**Your goal**
From the listing below, reproduce word for word the part that opens with the line containing "to many parquet files" and closes with the line containing "[Godot Windows compiling"; reproduce nothing else.

**Records for the task**
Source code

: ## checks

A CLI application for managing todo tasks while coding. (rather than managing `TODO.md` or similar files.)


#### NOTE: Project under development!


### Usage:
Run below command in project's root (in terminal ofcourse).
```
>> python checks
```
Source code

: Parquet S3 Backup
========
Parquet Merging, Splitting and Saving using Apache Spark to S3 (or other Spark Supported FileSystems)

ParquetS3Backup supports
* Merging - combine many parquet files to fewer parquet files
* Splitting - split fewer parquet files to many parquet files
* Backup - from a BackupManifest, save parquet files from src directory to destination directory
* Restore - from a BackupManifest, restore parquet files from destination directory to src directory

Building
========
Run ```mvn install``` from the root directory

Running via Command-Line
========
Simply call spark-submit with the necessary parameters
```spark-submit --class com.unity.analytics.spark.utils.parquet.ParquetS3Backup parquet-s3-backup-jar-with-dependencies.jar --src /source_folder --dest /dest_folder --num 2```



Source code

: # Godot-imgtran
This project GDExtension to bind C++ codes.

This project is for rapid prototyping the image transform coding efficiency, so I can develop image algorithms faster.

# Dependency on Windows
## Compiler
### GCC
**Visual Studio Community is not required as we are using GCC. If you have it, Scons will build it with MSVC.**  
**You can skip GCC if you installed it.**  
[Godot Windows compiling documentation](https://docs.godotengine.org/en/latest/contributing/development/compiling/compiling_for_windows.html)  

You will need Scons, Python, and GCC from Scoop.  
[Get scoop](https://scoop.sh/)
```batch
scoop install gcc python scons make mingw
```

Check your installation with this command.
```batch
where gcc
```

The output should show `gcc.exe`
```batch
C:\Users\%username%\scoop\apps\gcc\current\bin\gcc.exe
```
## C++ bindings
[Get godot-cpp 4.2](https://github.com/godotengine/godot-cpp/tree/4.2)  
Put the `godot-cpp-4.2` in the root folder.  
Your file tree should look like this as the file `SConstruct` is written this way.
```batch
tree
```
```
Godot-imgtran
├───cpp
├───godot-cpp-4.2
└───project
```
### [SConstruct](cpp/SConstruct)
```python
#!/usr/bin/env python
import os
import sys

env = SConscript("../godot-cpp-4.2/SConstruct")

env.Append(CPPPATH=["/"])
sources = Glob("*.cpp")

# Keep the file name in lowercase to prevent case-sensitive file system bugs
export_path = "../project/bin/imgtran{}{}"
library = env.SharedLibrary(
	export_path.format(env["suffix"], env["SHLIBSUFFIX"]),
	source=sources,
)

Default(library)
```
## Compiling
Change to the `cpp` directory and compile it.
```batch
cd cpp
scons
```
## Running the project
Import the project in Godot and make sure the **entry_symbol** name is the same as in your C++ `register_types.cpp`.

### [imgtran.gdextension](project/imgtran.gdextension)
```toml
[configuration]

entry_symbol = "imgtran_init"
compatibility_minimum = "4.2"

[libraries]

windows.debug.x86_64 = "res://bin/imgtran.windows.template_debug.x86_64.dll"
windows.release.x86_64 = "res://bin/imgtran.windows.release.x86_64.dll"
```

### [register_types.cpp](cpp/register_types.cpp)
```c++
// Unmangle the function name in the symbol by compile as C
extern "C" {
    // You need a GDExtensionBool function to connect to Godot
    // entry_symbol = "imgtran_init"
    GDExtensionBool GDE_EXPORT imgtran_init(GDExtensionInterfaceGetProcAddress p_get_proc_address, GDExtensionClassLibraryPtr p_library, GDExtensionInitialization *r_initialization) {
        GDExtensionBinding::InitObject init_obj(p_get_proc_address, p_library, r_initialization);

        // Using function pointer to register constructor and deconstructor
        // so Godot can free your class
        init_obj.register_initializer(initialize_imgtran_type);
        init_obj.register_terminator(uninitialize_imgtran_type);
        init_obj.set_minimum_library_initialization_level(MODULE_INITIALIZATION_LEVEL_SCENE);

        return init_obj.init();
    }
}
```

**Task solution**
* Splitting - split fewer parquet files to many parquet files
* Backup - from a BackupManifest, save parquet files from src directory to destination directory
* Restore - from a BackupManifest, restore parquet files from destination directory to src directory

Building
========
Run ```mvn install``` from the root directory

Running via Command-Line
========
Simply call spark-submit with the necessary parameters
```spark-submit --class com.unity.analytics.spark.utils.parquet.ParquetS3Backup parquet-s3-backup-jar-with-dependencies.jar --src /source_folder --dest /dest_folder --num 2```



Source code

: # Godot-imgtran
This project GDExtension to bind C++ codes.

This project is for rapid prototyping the image transform coding efficiency, so I can develop image algorithms faster.

# Dependency on Windows
## Compiler
### GCC
**Visual Studio Community is not required as we are using GCC. If you have it, Scons will build it with MSVC.**  
**You can skip GCC if you installed it.**  
[Godot Windows compiling documentation](https://docs.godotengine.org/en/latest/contributing/development/compiling/compiling_for_windows.html)  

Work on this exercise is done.